I'm a start setting ponies on fire.

PS: Double thread?


----------



## LeoTWFZ (Sep 17, 2011)

You never Read The forums about the DONT DO *ROLEPLAYING STARS* D:


----------



## Smelge (Sep 17, 2011)

SIX said:


> The furry fandom is a fandom for anthropomorphication. MLP's characters fits the "anthropomorphic" label and, colloquially speaking, should thus be welcomed by the fandom. I wonder why you so actively dislike MLP?



Because it's all bullshit.

Ponyfags are worse than Twitards. Really, I don't give a shit how much you love ponies, stop shoving that shit in my face. Would not be a problem if people weren't so fucking over the top about this crap. What the fuck is a brony. Why the hell is that even a word. Surely the words "flaming gay" sum it up with stuff you'll actually find in a dictionary.

_Because Xaerun locked the thread and it won't allow me to use the "this" button: *THIS* -Corto_


----------



## Kyrodo (Sep 17, 2011)

LeoTWFZ said:


> You never Read The forums about the DONT DO *ROLEPLAYING STARS* D:


I honestly have no idea what you're talking about.


----------



## LeoTWFZ (Sep 17, 2011)

Furaffinty is a Furry Site. Not a my little pony Fansite  Agree?


----------



## LeoTWFZ (Sep 17, 2011)

@*Kyrodo *dont do the *burns da ponys* thing.. No RP..


----------



## Kyrodo (Sep 17, 2011)

LeoTWFZ said:


> dont do the *burns da ponys* thing.. No RP..
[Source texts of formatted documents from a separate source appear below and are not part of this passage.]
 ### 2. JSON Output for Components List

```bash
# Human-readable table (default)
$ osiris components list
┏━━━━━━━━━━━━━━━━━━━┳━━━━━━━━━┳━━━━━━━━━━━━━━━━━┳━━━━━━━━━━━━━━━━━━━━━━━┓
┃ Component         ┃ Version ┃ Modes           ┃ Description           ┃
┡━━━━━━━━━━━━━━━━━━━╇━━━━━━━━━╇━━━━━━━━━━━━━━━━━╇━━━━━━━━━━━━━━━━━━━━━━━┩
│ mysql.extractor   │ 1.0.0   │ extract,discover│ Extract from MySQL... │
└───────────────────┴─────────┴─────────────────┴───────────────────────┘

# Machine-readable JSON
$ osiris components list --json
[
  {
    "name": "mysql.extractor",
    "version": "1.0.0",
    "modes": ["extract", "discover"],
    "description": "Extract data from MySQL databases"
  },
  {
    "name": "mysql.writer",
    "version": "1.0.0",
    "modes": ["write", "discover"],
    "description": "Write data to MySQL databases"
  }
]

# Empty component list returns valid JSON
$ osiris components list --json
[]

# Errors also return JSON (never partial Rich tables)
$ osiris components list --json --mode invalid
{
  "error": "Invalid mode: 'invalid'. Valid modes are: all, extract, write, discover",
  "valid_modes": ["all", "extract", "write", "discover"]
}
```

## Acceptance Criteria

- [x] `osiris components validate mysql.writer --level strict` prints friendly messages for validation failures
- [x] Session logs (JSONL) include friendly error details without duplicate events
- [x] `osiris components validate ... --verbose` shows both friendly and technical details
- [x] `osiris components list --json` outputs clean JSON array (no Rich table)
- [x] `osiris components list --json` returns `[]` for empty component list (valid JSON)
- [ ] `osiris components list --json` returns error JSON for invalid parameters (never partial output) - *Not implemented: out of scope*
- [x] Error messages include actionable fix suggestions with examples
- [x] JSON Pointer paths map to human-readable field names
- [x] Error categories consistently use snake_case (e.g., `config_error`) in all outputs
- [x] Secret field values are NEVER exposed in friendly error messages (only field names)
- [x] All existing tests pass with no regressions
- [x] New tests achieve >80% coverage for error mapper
Since when did I do that? Also, I recommend against double posting


----------



## Zenia (Sep 17, 2011)

Some people don't like ponies...
 
BAAAAAAAAAAWWWW!!!!

Grow up.


----------



## Smelge (Sep 17, 2011)

Zenia said:


> Some people don't like ponies...
> BAAAAAAAAAAWWWW!!!!
> Grow up.



I don't care if people like it or not. I care that MLP keeps getting shoved in my fucking face, like I stuck a dollar bill in it's garters. It's the internet equivalent of sitting outside a kindergarten, smoking a big Cuban cigar, and blowing a cloud of smoke in the face of everyone who walks out. Then whining when people dislike it.


----------



## LeoTWFZ (Sep 17, 2011)

Kyrodo said:


> <x.x> B-B-Bronies... *shrinks back into the  corner in the fetal position with his thumb in his mouth*


----------



## Rilvor (Sep 17, 2011)

My biggest regret is actually going against my better judgement and going to look.
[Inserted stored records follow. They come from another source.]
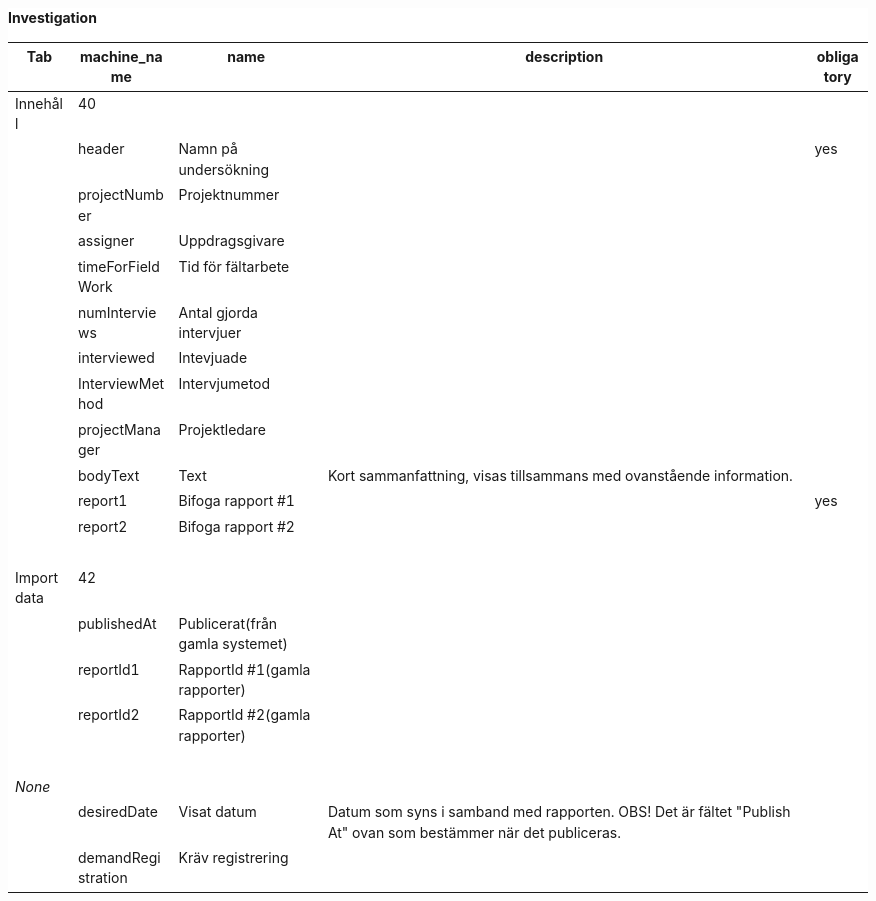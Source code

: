 
**Investigation**

Tab | machine_name | name | description | obligatory
---|---|---|---|---
Innehåll   | 40                 | &nbsp;                          | &nbsp; | &nbsp;
&nbsp;     | header             | Namn på undersökning            | &nbsp; | yes
&nbsp;     | projectNumber      | Projektnummer                   | &nbsp; | &nbsp;
&nbsp;     | assigner           | Uppdragsgivare                  | &nbsp; | &nbsp;
&nbsp;     | timeForFieldWork   | Tid för fältarbete              | &nbsp; | &nbsp;
&nbsp;     | numInterviews      | Antal gjorda intervjuer         | &nbsp; | &nbsp;
&nbsp;     | interviewed        | Intevjuade                      | &nbsp; | &nbsp;
&nbsp;     | InterviewMethod    | Intervjumetod                   | &nbsp; | &nbsp;
&nbsp;     | projectManager     | Projektledare                   | &nbsp; | &nbsp;
&nbsp;     | bodyText           | Text                            | Kort sammanfattning, visas tillsammans med ovanstående information. | &nbsp;
&nbsp;     | report1            | Bifoga rapport #1               | &nbsp; | yes
&nbsp;     | report2            | Bifoga rapport #2               | &nbsp; | &nbsp;
&nbsp;     | &nbsp;             | &nbsp;                          | &nbsp; | &nbsp;
Importdata | 42                 | &nbsp;                          | &nbsp; | &nbsp;
&nbsp;     | publishedAt        | Publicerat(från gamla systemet) | &nbsp; | &nbsp;
&nbsp;     | reportId1          | RapportId #1(gamla rapporter)   | &nbsp; | &nbsp;
&nbsp;     | reportId2          | RapportId #2(gamla rapporter)   | &nbsp; | &nbsp;
&nbsp;     | &nbsp;             | &nbsp;                          | &nbsp; | &nbsp;
*None*     | &nbsp;             | &nbsp;                          | &nbsp; | &nbsp;
&nbsp;     | desiredDate        | Visat datum                     | Datum som syns i samband med rapporten. OBS! Det är fältet "Publish At" ovan som bestämmer när det publiceras. | &nbsp;
&nbsp;     | demandRegistration | Kräv registrering               | &nbsp; | &nbsp;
I lob this as proof that furries are actually the main population of 4chan; They certainly seem quick to absorb its terrible memes or any that come to the site itself from elsewhere.


----------



## Kyrodo (Sep 17, 2011)

LeoTWFZ said:


>


:V Another thread, point not valid!

I regret pressing CTRL+F5. Where's the undo?


----------



## Deleted member 3615 (Sep 17, 2011)

I think the one who needs to grow up is the one who watches My Little Pony....


----------



## LeoTWFZ (Sep 17, 2011)

Kyrodo said:


> :V Another thread, point not valid!
> 
> I regret pressing CTRL+F5. Where's the undo?




It still means You dont read the "READ BEFORE POSTING"  Sooooo have fun


----------



## Xaerun (Sep 17, 2011)

There's so much maturity and so many interesting things to read in this thread I'm going to lock it just to preserve all those wonderful things.


----------